# Exercise prompt:
Each record needs to be retyped exactly, though its pictures should not appear.

#### Information provided ####

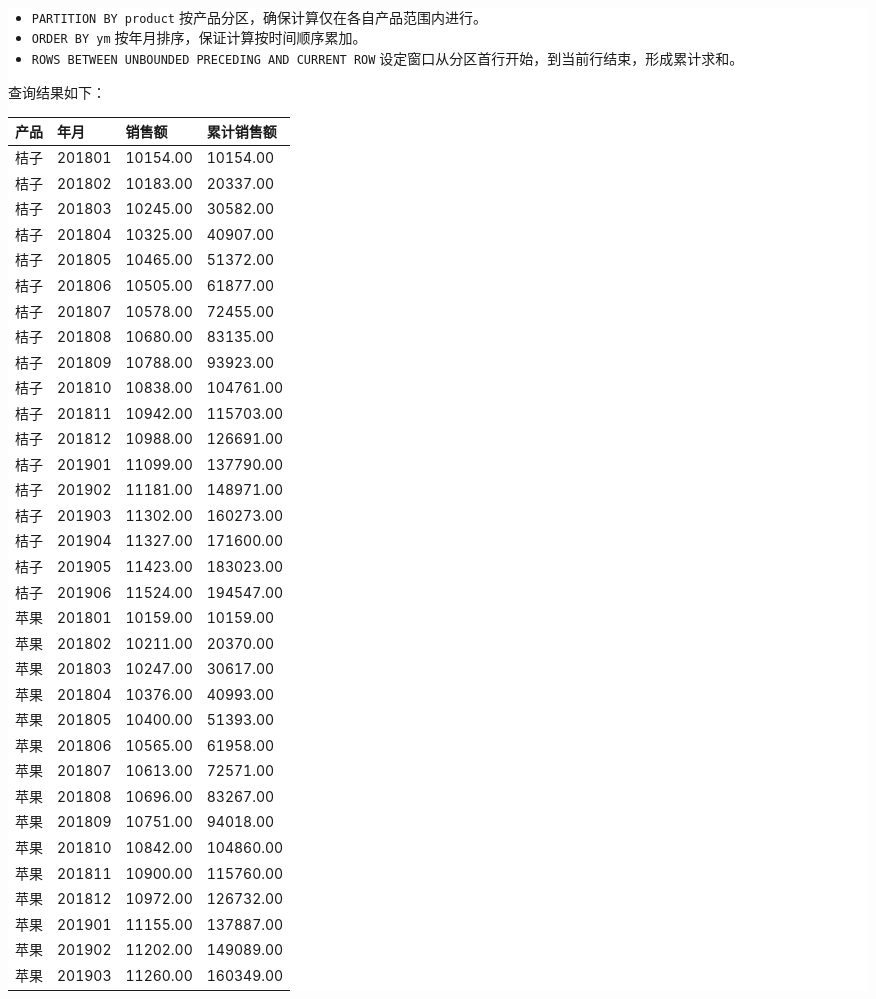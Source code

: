 - `PARTITION BY product` 按产品分区，确保计算仅在各自产品范围内进行。
- `ORDER BY ym` 按年月排序，保证计算按时间顺序累加。
- `ROWS BETWEEN UNBOUNDED PRECEDING AND CURRENT ROW` 设定窗口从分区首行开始，到当前行结束，形成累计求和。

查询结果如下：

| 产品 | 年月 | 销售额 | 累计销售额 |
| :--- | :--- | :--- | :--- |
| 桔子 | 201801 | 10154.00 | 10154.00 |
| 桔子 | 201802 | 10183.00 | 20337.00 |
| 桔子 | 201803 | 10245.00 | 30582.00 |
| 桔子 | 201804 | 10325.00 | 40907.00 |
| 桔子 | 201805 | 10465.00 | 51372.00 |
| 桔子 | 201806 | 10505.00 | 61877.00 |
| 桔子 | 201807 | 10578.00 | 72455.00 |
| 桔子 | 201808 | 10680.00 | 83135.00 |
| 桔子 | 201809 | 10788.00 | 93923.00 |
| 桔子 | 201810 | 10838.00 | 104761.00 |
| 桔子 | 201811 | 10942.00 | 115703.00 |
| 桔子 | 201812 | 10988.00 | 126691.00 |
| 桔子 | 201901 | 11099.00 | 137790.00 |
| 桔子 | 201902 | 11181.00 | 148971.00 |
| 桔子 | 201903 | 11302.00 | 160273.00 |
| 桔子 | 201904 | 11327.00 | 171600.00 |
| 桔子 | 201905 | 11423.00 | 183023.00 |
| 桔子 | 201906 | 11524.00 | 194547.00 |
| 苹果 | 201801 | 10159.00 | 10159.00 |
| 苹果 | 201802 | 10211.00 | 20370.00 |
| 苹果 | 201803 | 10247.00 | 30617.00 |
| 苹果 | 201804 | 10376.00 | 40993.00 |
| 苹果 | 201805 | 10400.00 | 51393.00 |
| 苹果 | 201806 | 10565.00 | 61958.00 |
| 苹果 | 201807 | 10613.00 | 72571.00 |
| 苹果 | 201808 | 10696.00 | 83267.00 |
| 苹果 | 201809 | 10751.00 | 94018.00 |
| 苹果 | 201810 | 10842.00 | 104860.00 |
| 苹果 | 201811 | 10900.00 | 115760.00 |
| 苹果 | 201812 | 10972.00 | 126732.00 |
| 苹果 | 201901 | 11155.00 | 137887.00 |
| 苹果 | 201902 | 11202.00 | 149089.00 |
| 苹果 | 201903 | 11260.00 | 160349.00 |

####

# Answer area:
Source code

: - `PARTITION BY product` 按产品分区，确保计算仅在各自产品范围内进行。
- `ORDER BY ym` 按年月排序，保证计算按时间顺序累加。
- `ROWS BETWEEN UNBOUNDED PRECEDING AND CURRENT ROW` 设定窗口从分区首行开始，到当前行结束，形成累计求和。

查询结果如下：

| 产品 | 年月 | 销售额 | 累计销售额 |
| :--- | :--- | :--- | :--- |
| 桔子 | 201801 | 10154.00 | 10154.00 |
| 桔子 | 201802 | 10183.00 | 20337.00 |
| 桔子 | 201803 | 10245.00 | 30582.00 |
| 桔子 | 201804 | 10325.00 | 40907.00 |
| 桔子 | 201805 | 10465.00 | 51372.00 |
| 桔子 | 201806 | 10505.00 | 61877.00 |
| 桔子 | 201807 | 10578.00 | 72455.00 |
| 桔子 | 201808 | 10680.00 | 83135.00 |
| 桔子 | 201809 | 10788.00 | 93923.00 |
| 桔子 | 201810 | 10838.00 | 104761.00 |
| 桔子 | 201811 | 10942.00 | 115703.00 |
| 桔子 | 201812 | 10988.00 | 126691.00 |
| 桔子 | 201901 | 11099.00 | 137790.00 |
| 桔子 | 201902 | 11181.00 | 148971.00 |
| 桔子 | 201903 | 11302.00 | 160273.00 |
| 桔子 | 201904 | 11327.00 | 171600.00 |
| 桔子 | 201905 | 11423.00 | 183023.00 |
| 桔子 | 201906 | 11524.00 | 194547.00 |
| 苹果 | 201801 | 10159.00 | 10159.00 |
| 苹果 | 201802 | 10211.00 | 20370.00 |
| 苹果 | 201803 | 10247.00 | 30617.00 |
| 苹果 | 201804 | 10376.00 | 40993.00 |
| 苹果 | 201805 | 10400.00 | 51393.00 |
| 苹果 | 201806 | 10565.00 | 61958.00 |
| 苹果 | 201807 | 10613.00 | 72571.00 |
| 苹果 | 201808 | 10696.00 | 83267.00 |
| 苹果 | 201809 | 10751.00 | 94018.00 |
| 苹果 | 201810 | 10842.00 | 104860.00 |
| 苹果 | 201811 | 10900.00 | 115760.00 |
| 苹果 | 201812 | 10972.00 | 126732.00 |
| 苹果 | 201901 | 11155.00 | 137887.00 |
| 苹果 | 201902 | 11202.00 | 149089.00 |
| 苹果 | 201903 | 11260.00 | 160349.00 |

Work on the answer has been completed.